Treasured cherry tree blooms in quake-hit Fukushima
BY KENICHIRO SAITO STAFF WRITER
People enjoy the cherry blossoms of one of Japan's oldest cherry trees in Miharu, Fukushima Prefecture. (Masaru Komiyaji)
After the Great East Japan Earthquake rattled Miharu, Fukushima Prefecture, on March 11, cracks were found on local roadways. But one of Japan's national treasures was spared.
Miharu-takizakura (waterfall cherry tree) is one of three cherry trees in Japan believed to be more than 1,000 years old. It is currently in full bloom.
Normally, thousands of people flock to Miharu-takizakura during hanami season, but this year special bus services and tree illumination were canceled because of the damage caused by the March 11 quake, which hit the town with an intensity of upper 5.
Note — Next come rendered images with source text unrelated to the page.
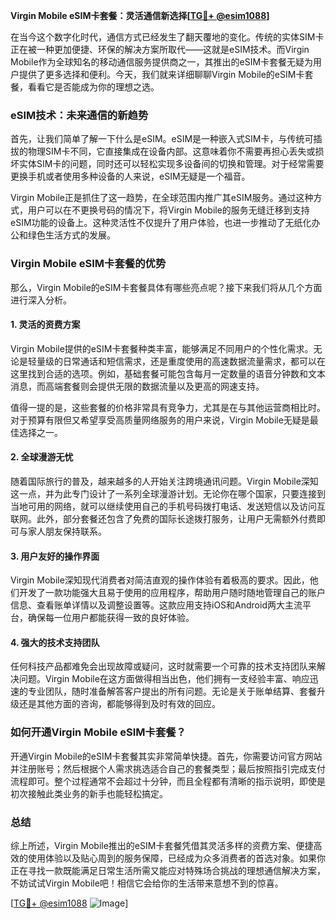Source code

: **Virgin Mobile eSIM卡套餐：灵活通信新选择[[TG💪+ @esim1088](https://t.me/s/esim1088)]**

在当今这个数字化时代，通信方式已经发生了翻天覆地的变化。传统的实体SIM卡正在被一种更加便捷、环保的解决方案所取代——这就是eSIM技术。而Virgin Mobile作为全球知名的移动通信服务提供商之一，其推出的eSIM卡套餐无疑为用户提供了更多选择和便利。今天，我们就来详细聊聊Virgin Mobile的eSIM卡套餐，看看它是否能成为你的理想之选。

### eSIM技术：未来通信的新趋势

首先，让我们简单了解一下什么是eSIM。eSIM是一种嵌入式SIM卡，与传统可插拔的物理SIM卡不同，它直接集成在设备内部。这意味着你不需要再担心丢失或损坏实体SIM卡的问题，同时还可以轻松实现多设备间的切换和管理。对于经常需要更换手机或者使用多种设备的人来说，eSIM无疑是一个福音。

Virgin Mobile正是抓住了这一趋势，在全球范围内推广其eSIM服务。通过这种方式，用户可以在不更换号码的情况下，将Virgin Mobile的服务无缝迁移到支持eSIM功能的设备上。这种灵活性不仅提升了用户体验，也进一步推动了无纸化办公和绿色生活方式的发展。

### Virgin Mobile eSIM卡套餐的优势

那么，Virgin Mobile的eSIM卡套餐具体有哪些亮点呢？接下来我们将从几个方面进行深入分析。

#### 1. 灵活的资费方案

Virgin Mobile提供的eSIM卡套餐种类丰富，能够满足不同用户的个性化需求。无论是轻量级的日常通话和短信需求，还是重度使用的高速数据流量需求，都可以在这里找到合适的选项。例如，基础套餐可能包含每月一定数量的语音分钟数和文本消息，而高端套餐则会提供无限的数据流量以及更高的网速支持。

值得一提的是，这些套餐的价格非常具有竞争力，尤其是在与其他运营商相比时。对于预算有限但又希望享受高质量网络服务的用户来说，Virgin Mobile无疑是最佳选择之一。

#### 2. 全球漫游无忧

随着国际旅行的普及，越来越多的人开始关注跨境通讯问题。Virgin Mobile深知这一点，并为此专门设计了一系列全球漫游计划。无论你在哪个国家，只要连接到当地可用的网络，就可以继续使用自己的手机号码拨打电话、发送短信以及访问互联网。此外，部分套餐还包含了免费的国际长途拨打服务，让用户无需额外付费即可与家人朋友保持联系。

#### 3. 用户友好的操作界面

Virgin Mobile深知现代消费者对简洁直观的操作体验有着极高的要求。因此，他们开发了一款功能强大且易于使用的应用程序，帮助用户随时随地管理自己的账户信息、查看账单详情以及调整设置等。这款应用支持iOS和Android两大主流平台，确保每一位用户都能获得一致的良好体验。

#### 4. 强大的技术支持团队

任何科技产品都难免会出现故障或疑问，这时就需要一个可靠的技术支持团队来解决问题。Virgin Mobile在这方面做得相当出色，他们拥有一支经验丰富、响应迅速的专业团队，随时准备解答客户提出的所有问题。无论是关于账单结算、套餐升级还是其他方面的咨询，都能够得到及时有效的回应。

### 如何开通Virgin Mobile eSIM卡套餐？

开通Virgin Mobile的eSIM卡套餐其实非常简单快捷。首先，你需要访问官方网站并注册账号；然后根据个人需求挑选适合自己的套餐类型；最后按照指引完成支付流程即可。整个过程通常不会超过十分钟，而且全程都有清晰的指示说明，即使是初次接触此类业务的新手也能轻松搞定。

### 总结

综上所述，Virgin Mobile推出的eSIM卡套餐凭借其灵活多样的资费方案、便捷高效的使用体验以及贴心周到的服务保障，已经成为众多消费者的首选对象。如果你正在寻找一款既能满足日常生活所需又能应对特殊场合挑战的理想通信解决方案，不妨试试Virgin Mobile吧！相信它会给你的生活带来意想不到的惊喜。

[[TG💪+ @esim1088](https://t.me/s/esim1088) ![Image](https://i.postimg.cc/4NQfJmqS/Snipaste-2025-05-13-00-14-12.png)]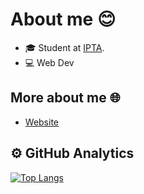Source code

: # About me 😊

- 🎓 Student at [IPTA](http://ipta.pt).
- 💻 Web Dev

## More about me 🌐

- [Website](https://goncalodias.pt)

## ⚙️  GitHub Analytics

[![Top Langs](https://github-readme-stats.vercel.app/api/top-langs/?username=goncalo-dias&layout=compact)](https://github.com/anuraghazra/github-readme-stats)
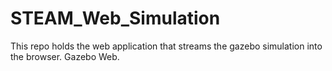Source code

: # STEAM_Web_Simulation
This repo holds the web application that streams the gazebo simulation into the browser. Gazebo Web. 
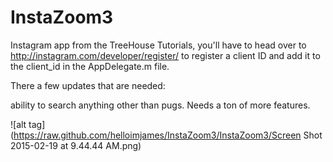 InstaZoom3
==========

Instagram app from the TreeHouse Tutorials, you'll have to head over to http://instagram.com/developer/register/ to register a client ID and add it to the client_id in the AppDelegate.m file.

There a few updates that are needed:

ability to search anything other than pugs.
Needs a ton of more features.

![alt tag](https://raw.github.com/helloimjames/InstaZoom3/InstaZoom3/Screen Shot 2015-02-19 at 9.44.44 AM.png)

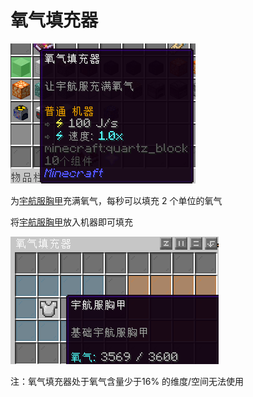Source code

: # 氧气填充器

![氧气填充器](image/1-1.png)

为[宇航服胸甲](slimefun/Galacifun/2.md)充满氧气，每秒可以填充 2 个单位的氧气

将[宇航服胸甲](slimefun/Galacifun/2.md)放入机器即可填充

![机器界面](image/1-2.png)

注：氧气填充器处于氧气含量少于16% 的维度/空间无法使用
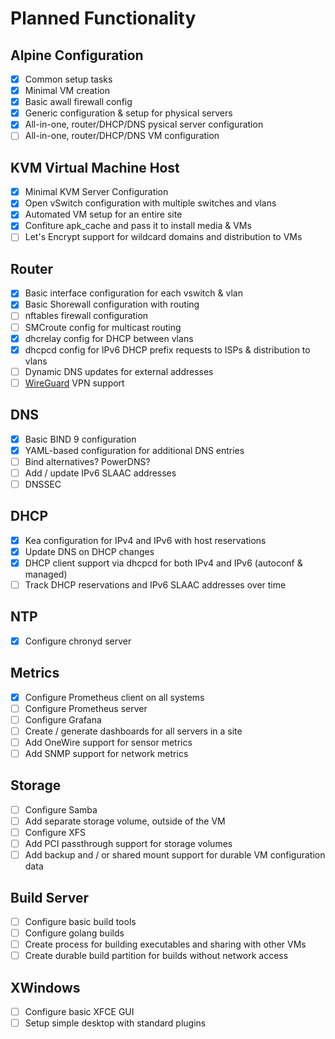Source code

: # Planned Functionality

## Alpine Configuration
- [x] Common setup tasks
- [x] Minimal VM creation
- [x] Basic awall firewall config
- [x] Generic configuration & setup for physical servers
- [x] All-in-one, router/DHCP/DNS pysical server configuration
- [ ] All-in-one, router/DHCP/DNS VM configuration

## KVM Virtual Machine Host
- [x] Minimal KVM Server Configuration
- [x] Open vSwitch configuration with multiple switches and vlans
- [x] Automated VM setup for an entire site
- [x] Confiture apk_cache and pass it to install media & VMs
- [ ] Let's Encrypt support for wildcard domains and distribution to VMs

## Router
- [x] Basic interface configuration for each vswitch & vlan
- [x] Basic Shorewall configuration with routing
- [ ] nftables firewall configuration
- [ ] SMCroute config for multicast routing
- [x] dhcrelay config for DHCP between vlans
- [x] dhcpcd config for IPv6 DHCP prefix requests to ISPs & distribution to vlans
- [ ] Dynamic DNS updates for external addresses
- [ ] [WireGuard](https://www.wireguard.com/) VPN support

## DNS
- [x] Basic BIND 9 configuration
- [x] YAML-based configuration for additional DNS entries
- [ ] Bind alternatives? PowerDNS?
- [ ] Add / update IPv6 SLAAC addresses
- [ ] DNSSEC

## DHCP
- [x] Kea configuration for IPv4 and IPv6 with host reservations
- [x] Update DNS on DHCP changes
- [x] DHCP client support via dhcpcd for both IPv4 and IPv6 (autoconf & managed)
- [ ] Track DHCP reservations and IPv6 SLAAC addresses over time

## NTP
- [x] Configure chronyd server

## Metrics
- [x] Configure Prometheus client on all systems
- [ ] Configure Prometheus server
- [ ] Configure Grafana
- [ ] Create / generate dashboards for all servers in a site
- [ ] Add OneWire support for sensor metrics
- [ ] Add SNMP support for network metrics

## Storage
- [ ] Configure Samba
- [ ] Add separate storage volume, outside of the VM
- [ ] Configure XFS
- [ ] Add PCI passthrough support for storage volumes
- [ ] Add backup and / or shared mount support for durable VM configuration data

## Build Server
- [ ] Configure basic build tools
- [ ] Configure golang builds
- [ ] Create process for building executables and sharing with other VMs
- [ ] Create durable build partition for builds without network access

## XWindows
- [ ] Configure basic XFCE GUI
- [ ] Setup simple desktop with standard plugins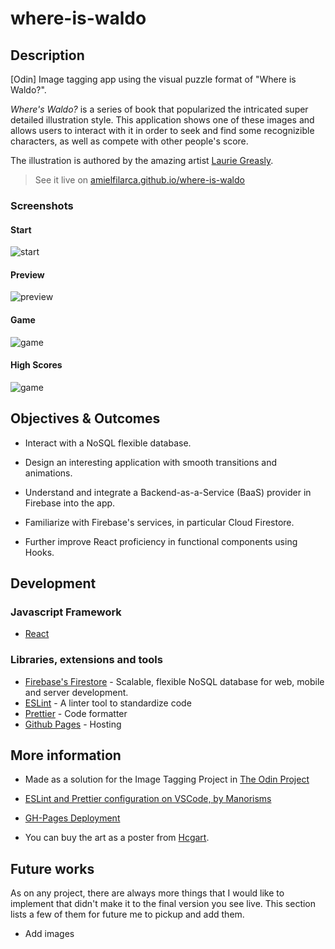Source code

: 
# where-is-waldo

## Description

[Odin] Image tagging app using the visual puzzle format of "Where is Waldo?".

_Where's Waldo?_ is a series of book that popularized the intricated super detailed illustration style. This application shows one of these images and allows users to interact with it in order to seek and find some recognizible characters, as well as compete with other people's score.

The illustration is authored by the amazing artist [Laurie Greasly](https://twitter.com/lauriegreasley).

> See it live on [amielfilarca.github.io/where-is-waldo](https://amielfilarca.github.io/where-is-waldo/)

### Screenshots

#### Start

![start](https://user-images.githubusercontent.com/46077668/95008169-f8b62d00-0649-11eb-82d6-94a3ff72f730.png)

#### Preview

![preview](https://user-images.githubusercontent.com/46077668/95008177-1c797300-064a-11eb-8ff5-755f6f967c68.png)

#### Game

![game](https://user-images.githubusercontent.com/46077668/95008180-200cfa00-064a-11eb-8ee3-7bce5d7daeef.png)

#### High Scores

![game](https://user-images.githubusercontent.com/46077668/95008186-24d1ae00-064a-11eb-964e-a5b8f732749b.png)

## Objectives & Outcomes

- Interact with a NoSQL flexible database.

- Design an interesting application with smooth transitions and animations.

- Understand and integrate a Backend-as-a-Service (BaaS) provider in Firebase into the app.

- Familiarize with Firebase's services, in particular Cloud Firestore.

- Further improve React proficiency in functional components using Hooks.

## Development

### Javascript Framework

- [React](https://github.com/facebook/create-react-app)

### Libraries, extensions and tools

- [Firebase's Firestore](https://firebase.google.com/docs/firestore) - Scalable, flexible NoSQL database for web, mobile and server development.
- [ESLint](https://eslint.org/) - A linter tool to standardize code
- [Prettier](https://prettier.io/) - Code formatter
- [Github Pages](https://pages.github.com/) - Hosting

## More information

- Made as a solution for the Image Tagging Project in [The Odin Project](https://www.theodinproject.com/courses/javascript/lessons/where-s-waldo-a-photo-tagging-app-javascript)

- [ESLint and Prettier configuration on VSCode, by Manorisms](https://www.youtube.com/watch?v=bfyI9yl3qfE)

- [GH-Pages Deployment](https://dev.to/yuribenjamin/how-to-deploy-react-app-in-github-pages-2a1f)

- You can buy the art as a poster from [Hcgart](https://hcgart.com/products/the-raid-3-scourge-of-the-machines-screen-print-by-laurie-greasley).

## Future works

As on any project, there are always more things that I would like to implement that didn't make it to the final version you see live. This section lists a few of them for future me to pickup and add them.

- Add images
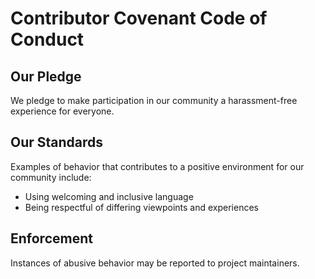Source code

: # Contributor Covenant Code of Conduct

## Our Pledge

We pledge to make participation in our community a harassment-free experience for everyone.

## Our Standards

Examples of behavior that contributes to a positive environment for our community include:

- Using welcoming and inclusive language
- Being respectful of differing viewpoints and experiences

## Enforcement

Instances of abusive behavior may be reported to project maintainers.
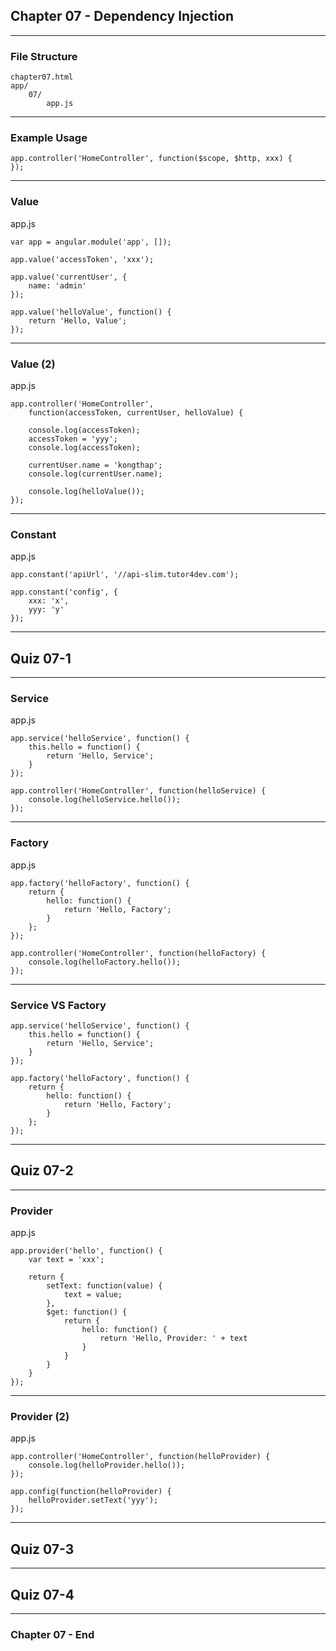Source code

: ## Chapter 07 - Dependency Injection

---

### File Structure

	chapter07.html
	app/
		07/
			app.js

---

### Example Usage

	app.controller('HomeController', function($scope, $http, xxx) {
	});

---

### Value

app.js

	var app = angular.module('app', []);

	app.value('accessToken', 'xxx');

	app.value('currentUser', {
		name: 'admin'
	});

	app.value('helloValue', function() {
		return 'Hello, Value';
	});

---

### Value (2)

app.js

	app.controller('HomeController',
		function(accessToken, currentUser, helloValue) {

		console.log(accessToken);
		accessToken = 'yyy';
		console.log(accessToken);

		currentUser.name = 'kongthap';
		console.log(currentUser.name);

		console.log(helloValue());
	});

---

### Constant

app.js

	app.constant('apiUrl', '//api-slim.tutor4dev.com');

	app.constant('config', {
		xxx: 'x',
		yyy: 'y'
	});

---

## Quiz 07-1

---

### Service

app.js

	app.service('helloService', function() {
		this.hello = function() {
			return 'Hello, Service';
		}
	});

	app.controller('HomeController', function(helloService) {
		console.log(helloService.hello());
	});

---

### Factory

app.js

	app.factory('helloFactory', function() {
		return {
			hello: function() {
				return 'Hello, Factory';
			}
		};
	});

	app.controller('HomeController', function(helloFactory) {
		console.log(helloFactory.hello());
	});

---

### Service VS Factory

	app.service('helloService', function() {
		this.hello = function() {
			return 'Hello, Service';
		}
	});

	app.factory('helloFactory', function() {
		return {
			hello: function() {
				return 'Hello, Factory';
			}
		};
	});

---

## Quiz 07-2

---

### Provider

app.js

	app.provider('hello', function() {
		var text = 'xxx';

		return {
			setText: function(value) {
				text = value;
			},
			$get: function() {
				return {
					hello: function() {
						return 'Hello, Provider: ' + text
					}
				}
			}
		}
	});

---

### Provider (2)

app.js

	app.controller('HomeController', function(helloProvider) {
		console.log(helloProvider.hello());
	});

	app.config(function(helloProvider) {
		helloProvider.setText('yyy');
	});

---

## Quiz 07-3

---

## Quiz 07-4

---

### Chapter 07 - End
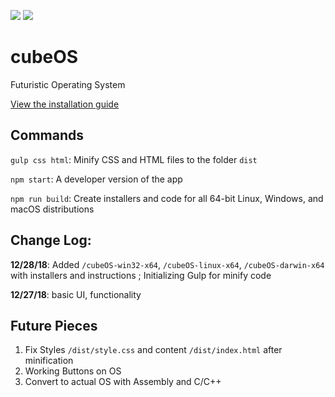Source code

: ![](https://api.travis-ci.org/rocketbear27/cubeOS.svg?branch=master)
![](https://img.shields.io/badge/repo%20size-117.43%20MB-yellow.svg)

# cubeOS
Futuristic Operating System

[View the installation guide](https://github.com/rocketbear27/cubeOS/blob/master/INSTALL.md)

## Commands
`gulp css html`: Minify CSS and HTML files to the folder `dist`

`npm start`: A developer version of the app 

`npm run build`: Create installers and code for all 64-bit Linux, Windows, and macOS distributions

## Change Log:
**12/28/18**: Added `/cubeOS-win32-x64`, `/cubeOS-linux-x64`, `/cubeOS-darwin-x64` with installers and instructions ; Initializing Gulp for minify code

**12/27/18**: basic UI, functionality

## Future Pieces
1. Fix Styles `/dist/style.css` and content `/dist/index.html` after minification 
2. Working Buttons on OS
3. Convert to actual OS with Assembly and C/C++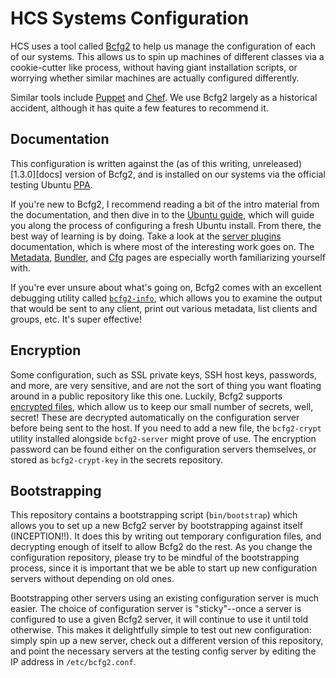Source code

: HCS Systems Configuration
=========================

HCS uses a tool called [Bcfg2][bcfg2] to help us manage the configuration of
each of our systems. This allows us to spin up machines of different classes via
a cookie-cutter like process, without having giant installation scripts, or
worrying whether similar machines are actually configured differently.

Similar tools include [Puppet][puppet] and [Chef][chef]. We use Bcfg2 largely as
a historical accident, although it has quite a few features to recommend it.

[bcfg2]: https://trac.mcs.anl.gov/projects/bcfg2
[puppet]: http://puppetlabs.com/
[chef]: http://www.opscode.com/chef/

Documentation
-------------

This configuration is written against the (as of this writing, unreleased)
[1.3.0][docs] version of Bcfg2, and is installed on our systems via the official
testing Ubuntu [PPA][ppa].

If you're new to Bcfg2, I recommend reading a bit of the intro material from the
documentation, and then dive in to the [Ubuntu guide][ubuntu], which will guide
you along the process of configuring a fresh Ubuntu install. From there, the
best way of learning is by doing. Take a look at the [server plugins][plugins]
documentation, which is where most of the interesting work goes on. The
[Metadata][metadata], [Bundler][bundler], and [Cfg][cfg] pages are especially
worth familiarizing yourself with.

If you're ever unsure about what's going on, Bcfg2 comes with an excellent
debugging utility called [`bcfg2-info`][bcfg2-info], which allows you to examine
the output that would be sent to any client, print out various metadata, list
clients and groups, etc. It's super effective!

[1.3.0]: http://docs.bcfg2.org/dev/
[ppa]: https://launchpad.net/~bcfg2/+archive/precisetesting
[ubuntu]: http://docs.bcfg2.org/dev/appendix/guides/ubuntu.html
[plugins]: http://docs.bcfg2.org/dev/server/plugins/index.html
[metadata]: http://docs.bcfg2.org/dev/server/plugins/grouping/metadata.html
[bundler]: http://docs.bcfg2.org/dev/server/plugins/structures/bundler/index.html
[cfg]: http://docs.bcfg2.org/dev/server/plugins/generators/cfg.html
[bcfg2-info]: http://docs.bcfg2.org/dev/server/bcfg2-info.html

Encryption
----------

Some configuration, such as SSL private keys, SSH host keys, passwords, and
more, are very sensitive, and are not the sort of thing you want floating around
in a public repository like this one. Luckily, Bcfg2 supports [encrypted
files][encrypt], which allow us to keep our small number of secrets, well,
secret! These are decrypted automatically on the configuration server before
being sent to the host. If you need to add a new file, the `bcfg2-crypt` utility
installed alongside `bcfg2-server` might prove of use. The encryption password
can be found either on the configuration servers themselves, or stored as
`bcfg2-crypt-key` in the secrets repository.

[encrypt]: http://docs.bcfg2.org/dev/server/plugins/generators/cfg.html#encrypted-files

Bootstrapping
-------------

This repository contains a bootstrapping script (`bin/bootstrap`) which allows
you to set up a new Bcfg2 server by bootstrapping against itself (INCEPTION!!).
It does this by writing out temporary configuration files, and decrypting enough
of itself to allow Bcfg2 do the rest. As you change the configuration
repository, please try to be mindful of the bootstrapping process, since it is
important that we be able to start up new configuration servers without
depending on old ones.

Bootstrapping other servers using an existing configuration server is much
easier. The choice of configuration server is "sticky"--once a server is
configured to use a given Bcfg2 server, it will continue to use it until told
otherwise. This makes it delightfully simple to test out new configuration:
simply spin up a new server, check out a different version of this repository,
and point the necessary servers at the testing config server by editing the IP
address in `/etc/bcfg2.conf`.
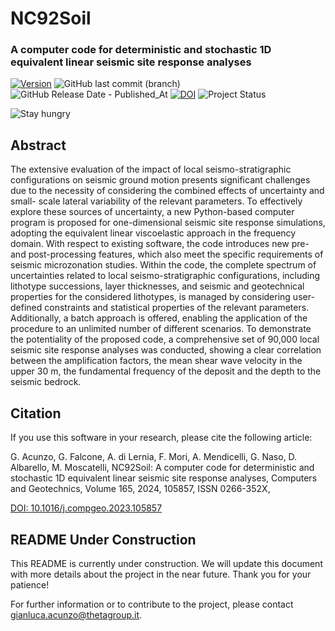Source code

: # NC92Soil
### A computer code for deterministic and stochastic 1D equivalent linear seismic site response analyses

[![Version](https://img.shields.io/badge/Version%20-%200.2%20-%20Green)](https://github.com/giaacunzo/NC92Soil/releases/tag/v.0.2)
![GitHub last commit (branch)](https://img.shields.io/github/last-commit/giaacunzo/NC92Soil/feature%2Fnew-gui-and-bedrock-extension)
![GitHub Release Date - Published_At](https://img.shields.io/github/release-date/giaacunzo/NC92Soil)
[![DOI](https://img.shields.io/badge/DOI%20-%2010.1016%2Fj.compgeo.2023.105857%20-%20blue)](https://doi.org/10.1016/j.compgeo.2023.105857)
![Project Status](https://img.shields.io/badge/Project%20Status%20-%20Beta%20-%20blue)

![Stay hungry](https://img.shields.io/badge/Stay%20hungry%20-%20Stay%20NC92Soil%20-%20gold)


## Abstract

The extensive evaluation of the impact of local seismo-stratigraphic configurations on seismic ground motion
presents significant challenges due to the necessity of considering the combined effects of uncertainty and small-
scale lateral variability of the relevant parameters. To effectively explore these sources of uncertainty, a new
Python-based computer program is proposed for one-dimensional seismic site response simulations, adopting the
equivalent linear viscoelastic approach in the frequency domain. With respect to existing software, the code
introduces new pre- and post-processing features, which also meet the specific requirements of seismic microzonation
studies. Within the code, the complete spectrum of uncertainties related to local seismo-stratigraphic
configurations, including lithotype successions, layer thicknesses, and seismic and geotechnical properties for
the considered lithotypes, is managed by considering user-defined constraints and statistical properties of the
relevant parameters. Additionally, a batch approach is offered, enabling the application of the procedure to an
unlimited number of different scenarios. To demonstrate the potentiality of the proposed code, a comprehensive
set of 90,000 local seismic site response analyses was conducted, showing a clear correlation between the
amplification factors, the mean shear wave velocity in the upper 30 m, the fundamental frequency of the deposit
and the depth to the seismic bedrock.

## Citation

If you use this software in your research, please cite the following article:

G. Acunzo, G. Falcone, A. di Lernia, F. Mori, A. Mendicelli, G. Naso, D. Albarello, M. Moscatelli,
NC92Soil: A computer code for deterministic and stochastic 1D equivalent linear seismic site response analyses,
Computers and Geotechnics, Volume 165, 2024, 105857, ISSN 0266-352X,

[DOI: 10.1016/j.compgeo.2023.105857](https://doi.org/10.1016/j.compgeo.2023.105857)

## README Under Construction

This README is currently under construction. We will update this document with more details about the project in the near future. Thank you for your patience!

For further information or to contribute to the project, please contact [gianluca.acunzo@thetagroup.it](mailto:gianluca.acunzo@thetagroup.it).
Miharu is about 50 kilometers from the leaking Fukushima No. 1 nuclear power plant--well outside the 20-km evacuation zone--but tourist numbers are down for Miharu-takizakura.
About 60,000 people, one-fifth the normal amount, have visited the famous cherry tree, according to the tourist association in Miharu.
But Miharu-takizakura is not forgotten. The town has received a great number of heartfelt messages by telephone from across the nation showing concerns over the health of the tree.
Miharu is glad to report that its national treasure is just fine, and is currently showing of its pink-hued splendor.